*Brief*. What you return should be the line containing "In this work, YOLOv8" and each line after it to the end of the records, copied exactly.

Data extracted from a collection
--

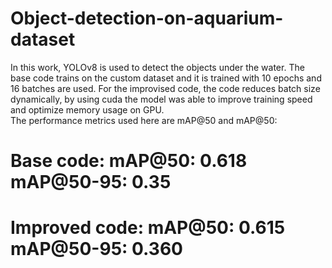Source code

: # Object-detection-on-aquarium-dataset
In this work, YOLOv8 is used to detect the objects under the water. The base code trains on the custom dataset and it is trained with 10 epochs and 16 batches are used. For the improvised code, the code reduces batch size dynamically, by using cuda the model was able to improve training speed and optimize memory usage on GPU.  
The performance metrics used here are mAP@50 and mAP@50:
# Base code: mAP@50: 0.618 mAP@50-95: 0.35
# Improved code: mAP@50: 0.615 mAP@50-95: 0.360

--

*Reply*.
In this work, YOLOv8 is used to detect the objects under the water. The base code trains on the custom dataset and it is trained with 10 epochs and 16 batches are used. For the improvised code, the code reduces batch size dynamically, by using cuda the model was able to improve training speed and optimize memory usage on GPU.  
The performance metrics used here are mAP@50 and mAP@50:
# Base code: mAP@50: 0.618 mAP@50-95: 0.35
# Improved code: mAP@50: 0.615 mAP@50-95: 0.360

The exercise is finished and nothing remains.